Search the listing below for "comuni". Copy each matching line.
::::
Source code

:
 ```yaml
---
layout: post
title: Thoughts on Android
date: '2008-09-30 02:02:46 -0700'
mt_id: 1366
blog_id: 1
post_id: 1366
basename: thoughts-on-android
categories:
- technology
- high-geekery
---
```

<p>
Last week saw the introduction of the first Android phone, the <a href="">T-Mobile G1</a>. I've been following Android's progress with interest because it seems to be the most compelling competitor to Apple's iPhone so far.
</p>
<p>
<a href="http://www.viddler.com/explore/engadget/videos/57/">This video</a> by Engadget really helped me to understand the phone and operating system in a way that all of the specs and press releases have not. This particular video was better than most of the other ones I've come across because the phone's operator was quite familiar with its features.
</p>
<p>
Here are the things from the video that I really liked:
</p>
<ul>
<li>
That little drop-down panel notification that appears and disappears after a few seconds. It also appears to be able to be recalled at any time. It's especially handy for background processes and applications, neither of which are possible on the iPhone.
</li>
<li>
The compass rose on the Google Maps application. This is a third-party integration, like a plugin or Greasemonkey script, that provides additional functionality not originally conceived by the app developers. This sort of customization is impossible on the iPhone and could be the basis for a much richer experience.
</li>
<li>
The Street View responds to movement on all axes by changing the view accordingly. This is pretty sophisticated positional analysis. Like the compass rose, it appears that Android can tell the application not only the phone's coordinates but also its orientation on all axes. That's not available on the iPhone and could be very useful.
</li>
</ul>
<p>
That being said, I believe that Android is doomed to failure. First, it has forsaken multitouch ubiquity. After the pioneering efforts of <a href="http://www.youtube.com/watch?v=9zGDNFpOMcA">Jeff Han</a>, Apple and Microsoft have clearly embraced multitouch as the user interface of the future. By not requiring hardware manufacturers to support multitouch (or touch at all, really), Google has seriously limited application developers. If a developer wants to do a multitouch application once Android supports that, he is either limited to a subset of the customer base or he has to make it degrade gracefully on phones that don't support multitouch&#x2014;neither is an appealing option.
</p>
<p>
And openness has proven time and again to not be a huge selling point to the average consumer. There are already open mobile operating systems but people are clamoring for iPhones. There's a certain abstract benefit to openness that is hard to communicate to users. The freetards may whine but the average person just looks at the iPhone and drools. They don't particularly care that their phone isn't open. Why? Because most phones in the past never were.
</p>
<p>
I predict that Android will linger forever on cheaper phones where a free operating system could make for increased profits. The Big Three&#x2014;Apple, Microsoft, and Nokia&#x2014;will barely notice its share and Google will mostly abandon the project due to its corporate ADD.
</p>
::::
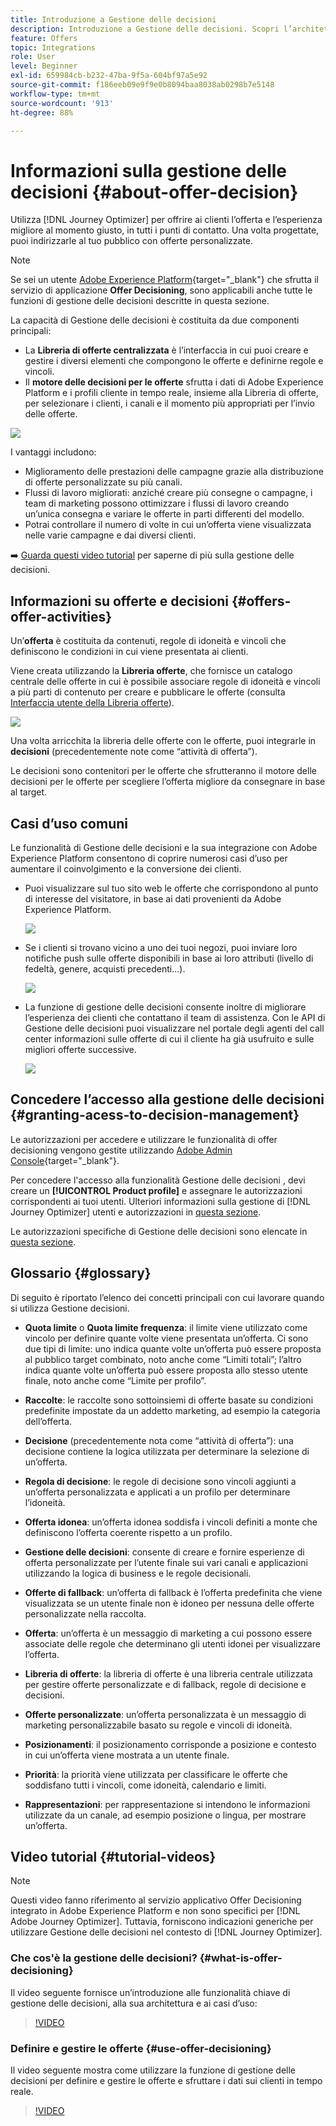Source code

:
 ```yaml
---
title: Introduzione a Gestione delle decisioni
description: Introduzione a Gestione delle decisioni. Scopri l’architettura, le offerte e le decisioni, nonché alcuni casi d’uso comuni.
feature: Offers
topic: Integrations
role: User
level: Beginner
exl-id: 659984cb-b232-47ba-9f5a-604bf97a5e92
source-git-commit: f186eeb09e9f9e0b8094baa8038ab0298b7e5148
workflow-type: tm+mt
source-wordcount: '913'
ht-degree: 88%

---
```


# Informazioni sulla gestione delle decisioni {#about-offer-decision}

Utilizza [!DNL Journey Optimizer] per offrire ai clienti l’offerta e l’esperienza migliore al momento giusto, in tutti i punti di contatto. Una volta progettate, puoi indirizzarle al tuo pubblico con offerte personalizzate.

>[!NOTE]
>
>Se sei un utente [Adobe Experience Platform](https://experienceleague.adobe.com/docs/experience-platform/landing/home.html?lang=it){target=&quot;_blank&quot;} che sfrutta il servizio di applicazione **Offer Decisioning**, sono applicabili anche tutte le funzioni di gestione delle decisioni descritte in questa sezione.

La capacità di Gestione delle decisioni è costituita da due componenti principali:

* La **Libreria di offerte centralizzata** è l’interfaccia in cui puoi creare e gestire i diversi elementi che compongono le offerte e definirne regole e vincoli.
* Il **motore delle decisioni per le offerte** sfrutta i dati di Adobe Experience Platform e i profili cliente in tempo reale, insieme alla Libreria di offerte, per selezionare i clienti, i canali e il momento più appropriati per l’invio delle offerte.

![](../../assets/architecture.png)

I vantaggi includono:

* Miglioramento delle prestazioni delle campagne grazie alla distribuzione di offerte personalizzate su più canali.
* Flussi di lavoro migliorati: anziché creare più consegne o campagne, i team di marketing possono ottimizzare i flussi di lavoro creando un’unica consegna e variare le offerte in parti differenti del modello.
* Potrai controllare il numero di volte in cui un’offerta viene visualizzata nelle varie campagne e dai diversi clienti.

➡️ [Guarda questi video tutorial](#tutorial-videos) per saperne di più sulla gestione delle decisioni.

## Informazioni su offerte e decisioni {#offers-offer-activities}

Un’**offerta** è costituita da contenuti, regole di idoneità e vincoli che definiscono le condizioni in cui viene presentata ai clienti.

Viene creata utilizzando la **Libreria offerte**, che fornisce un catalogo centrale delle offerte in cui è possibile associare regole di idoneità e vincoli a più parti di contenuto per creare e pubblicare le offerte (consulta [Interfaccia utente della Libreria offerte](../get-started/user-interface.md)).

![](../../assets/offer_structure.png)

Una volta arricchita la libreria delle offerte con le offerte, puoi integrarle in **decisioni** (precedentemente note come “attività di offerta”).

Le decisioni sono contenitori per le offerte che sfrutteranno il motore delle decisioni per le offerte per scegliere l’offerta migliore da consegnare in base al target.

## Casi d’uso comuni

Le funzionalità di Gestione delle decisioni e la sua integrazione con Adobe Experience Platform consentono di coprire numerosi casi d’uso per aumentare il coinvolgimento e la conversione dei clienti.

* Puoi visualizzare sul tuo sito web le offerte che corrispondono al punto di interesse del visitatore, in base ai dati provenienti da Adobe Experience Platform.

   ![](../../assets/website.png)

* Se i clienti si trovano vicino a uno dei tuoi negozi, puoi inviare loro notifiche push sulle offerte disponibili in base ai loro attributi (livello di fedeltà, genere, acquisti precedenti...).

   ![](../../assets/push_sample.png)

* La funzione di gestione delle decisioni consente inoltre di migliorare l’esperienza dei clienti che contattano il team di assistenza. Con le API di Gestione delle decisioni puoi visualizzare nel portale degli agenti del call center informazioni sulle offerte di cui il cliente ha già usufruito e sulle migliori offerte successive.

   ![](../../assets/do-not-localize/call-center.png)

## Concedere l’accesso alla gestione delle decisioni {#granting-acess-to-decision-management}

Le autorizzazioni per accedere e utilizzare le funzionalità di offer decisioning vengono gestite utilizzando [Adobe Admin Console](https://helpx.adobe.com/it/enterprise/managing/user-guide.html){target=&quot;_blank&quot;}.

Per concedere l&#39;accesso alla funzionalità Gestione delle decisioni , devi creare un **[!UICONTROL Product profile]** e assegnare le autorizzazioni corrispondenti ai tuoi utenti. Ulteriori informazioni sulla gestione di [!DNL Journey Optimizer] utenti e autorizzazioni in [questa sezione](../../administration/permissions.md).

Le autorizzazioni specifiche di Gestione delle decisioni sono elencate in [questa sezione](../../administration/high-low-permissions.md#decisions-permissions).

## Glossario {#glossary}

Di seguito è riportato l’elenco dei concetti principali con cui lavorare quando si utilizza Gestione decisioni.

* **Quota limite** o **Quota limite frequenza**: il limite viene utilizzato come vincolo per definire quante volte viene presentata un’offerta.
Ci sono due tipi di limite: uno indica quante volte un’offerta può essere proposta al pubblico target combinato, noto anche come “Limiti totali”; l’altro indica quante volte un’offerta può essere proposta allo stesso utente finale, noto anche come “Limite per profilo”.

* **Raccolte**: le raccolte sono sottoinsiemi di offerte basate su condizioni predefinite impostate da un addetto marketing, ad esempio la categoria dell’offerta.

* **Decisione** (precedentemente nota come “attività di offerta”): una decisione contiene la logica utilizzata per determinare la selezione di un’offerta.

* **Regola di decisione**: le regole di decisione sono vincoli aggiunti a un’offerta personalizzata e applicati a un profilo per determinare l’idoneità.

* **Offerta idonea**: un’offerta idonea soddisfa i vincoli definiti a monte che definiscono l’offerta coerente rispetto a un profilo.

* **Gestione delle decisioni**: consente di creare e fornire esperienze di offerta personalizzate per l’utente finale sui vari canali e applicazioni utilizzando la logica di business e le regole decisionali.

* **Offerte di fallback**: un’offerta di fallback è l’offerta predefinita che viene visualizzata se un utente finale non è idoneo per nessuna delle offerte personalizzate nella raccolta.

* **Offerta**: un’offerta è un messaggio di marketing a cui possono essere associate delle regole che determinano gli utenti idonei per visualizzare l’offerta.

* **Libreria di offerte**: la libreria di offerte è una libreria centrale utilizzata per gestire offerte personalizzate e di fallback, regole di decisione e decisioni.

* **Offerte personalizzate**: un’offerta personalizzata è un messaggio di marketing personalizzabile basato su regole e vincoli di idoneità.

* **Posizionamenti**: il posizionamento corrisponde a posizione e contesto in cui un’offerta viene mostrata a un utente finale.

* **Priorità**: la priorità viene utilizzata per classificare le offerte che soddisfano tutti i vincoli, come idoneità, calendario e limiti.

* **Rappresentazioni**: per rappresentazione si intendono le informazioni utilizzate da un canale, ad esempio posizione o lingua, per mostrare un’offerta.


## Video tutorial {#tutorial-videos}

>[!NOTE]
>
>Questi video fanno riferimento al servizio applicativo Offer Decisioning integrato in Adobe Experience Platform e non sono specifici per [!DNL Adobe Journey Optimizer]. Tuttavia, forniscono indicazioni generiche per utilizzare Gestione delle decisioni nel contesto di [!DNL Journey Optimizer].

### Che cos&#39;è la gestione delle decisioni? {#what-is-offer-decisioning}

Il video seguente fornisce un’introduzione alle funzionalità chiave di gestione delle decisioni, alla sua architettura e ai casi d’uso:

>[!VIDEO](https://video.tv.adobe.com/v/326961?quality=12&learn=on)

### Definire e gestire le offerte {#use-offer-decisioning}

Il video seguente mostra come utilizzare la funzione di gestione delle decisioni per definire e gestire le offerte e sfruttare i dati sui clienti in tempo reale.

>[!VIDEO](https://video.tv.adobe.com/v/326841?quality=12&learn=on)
::::
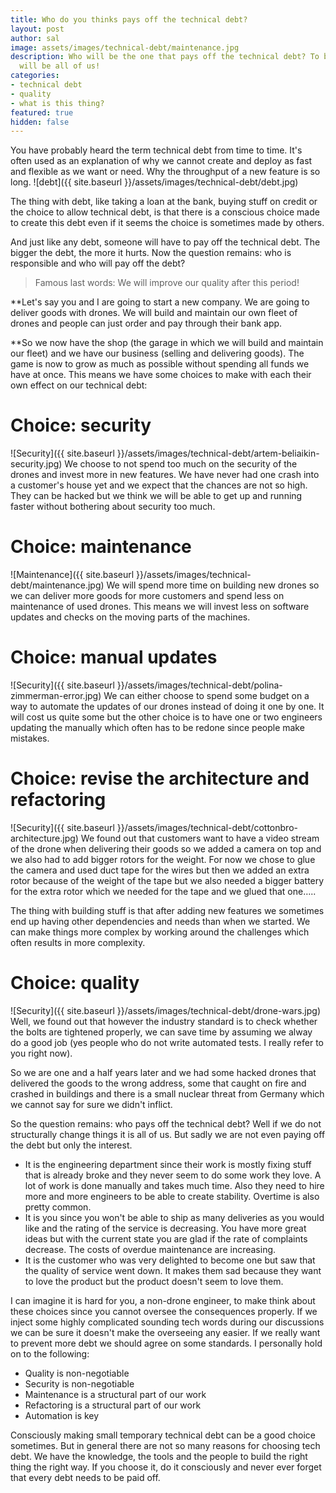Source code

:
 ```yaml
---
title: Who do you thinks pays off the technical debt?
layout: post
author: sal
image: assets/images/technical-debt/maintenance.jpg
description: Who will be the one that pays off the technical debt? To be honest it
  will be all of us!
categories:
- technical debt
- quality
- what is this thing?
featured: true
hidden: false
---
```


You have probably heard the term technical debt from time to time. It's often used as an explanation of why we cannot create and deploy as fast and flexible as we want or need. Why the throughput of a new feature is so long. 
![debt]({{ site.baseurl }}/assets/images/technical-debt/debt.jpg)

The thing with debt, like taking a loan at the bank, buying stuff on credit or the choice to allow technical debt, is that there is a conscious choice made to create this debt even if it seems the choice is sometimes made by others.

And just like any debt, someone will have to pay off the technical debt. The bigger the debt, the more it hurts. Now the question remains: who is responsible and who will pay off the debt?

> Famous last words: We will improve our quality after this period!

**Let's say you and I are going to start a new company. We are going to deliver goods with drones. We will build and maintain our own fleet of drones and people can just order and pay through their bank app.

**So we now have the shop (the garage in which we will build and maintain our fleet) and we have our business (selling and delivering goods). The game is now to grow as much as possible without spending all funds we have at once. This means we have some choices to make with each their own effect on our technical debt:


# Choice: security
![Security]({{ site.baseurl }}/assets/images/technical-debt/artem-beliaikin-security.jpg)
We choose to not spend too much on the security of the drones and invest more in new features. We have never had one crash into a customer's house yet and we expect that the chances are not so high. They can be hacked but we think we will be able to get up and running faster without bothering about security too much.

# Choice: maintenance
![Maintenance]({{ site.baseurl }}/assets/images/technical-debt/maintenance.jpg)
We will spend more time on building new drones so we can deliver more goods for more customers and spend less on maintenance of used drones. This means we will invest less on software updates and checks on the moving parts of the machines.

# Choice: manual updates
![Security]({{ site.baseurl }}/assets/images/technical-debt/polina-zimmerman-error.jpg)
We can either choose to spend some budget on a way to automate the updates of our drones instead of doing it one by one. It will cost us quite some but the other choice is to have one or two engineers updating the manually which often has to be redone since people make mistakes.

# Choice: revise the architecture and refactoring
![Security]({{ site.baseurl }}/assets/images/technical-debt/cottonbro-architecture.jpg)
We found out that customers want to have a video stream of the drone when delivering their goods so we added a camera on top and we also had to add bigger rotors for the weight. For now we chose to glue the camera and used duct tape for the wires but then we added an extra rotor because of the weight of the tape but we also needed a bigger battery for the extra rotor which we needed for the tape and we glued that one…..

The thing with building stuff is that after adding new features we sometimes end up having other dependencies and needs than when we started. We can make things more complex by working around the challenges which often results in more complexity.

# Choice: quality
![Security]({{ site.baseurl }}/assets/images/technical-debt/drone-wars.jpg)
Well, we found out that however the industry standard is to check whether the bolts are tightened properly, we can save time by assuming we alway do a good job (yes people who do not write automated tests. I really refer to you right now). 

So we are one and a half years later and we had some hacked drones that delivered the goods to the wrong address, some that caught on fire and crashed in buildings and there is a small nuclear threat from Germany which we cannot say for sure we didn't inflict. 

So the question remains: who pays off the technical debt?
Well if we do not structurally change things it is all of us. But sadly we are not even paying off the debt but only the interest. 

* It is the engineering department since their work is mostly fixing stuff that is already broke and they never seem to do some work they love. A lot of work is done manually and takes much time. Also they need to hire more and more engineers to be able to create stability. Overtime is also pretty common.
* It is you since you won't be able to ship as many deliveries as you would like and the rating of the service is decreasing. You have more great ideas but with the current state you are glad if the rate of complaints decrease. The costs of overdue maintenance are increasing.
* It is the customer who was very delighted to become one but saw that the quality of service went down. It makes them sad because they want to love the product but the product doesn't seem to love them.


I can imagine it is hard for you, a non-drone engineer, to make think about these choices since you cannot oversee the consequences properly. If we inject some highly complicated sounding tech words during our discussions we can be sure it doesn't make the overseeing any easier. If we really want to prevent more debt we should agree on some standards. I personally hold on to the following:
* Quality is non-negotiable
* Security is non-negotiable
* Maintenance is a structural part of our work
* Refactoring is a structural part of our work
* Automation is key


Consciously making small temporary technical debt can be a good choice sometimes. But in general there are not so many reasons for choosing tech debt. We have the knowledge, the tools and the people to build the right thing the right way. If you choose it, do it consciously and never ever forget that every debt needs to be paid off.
::::
Output below =>
description: Introduzione a Gestione delle decisioni. Scopri l’architettura, le offerte e le decisioni, nonché alcuni casi d’uso comuni.
## Casi d’uso comuni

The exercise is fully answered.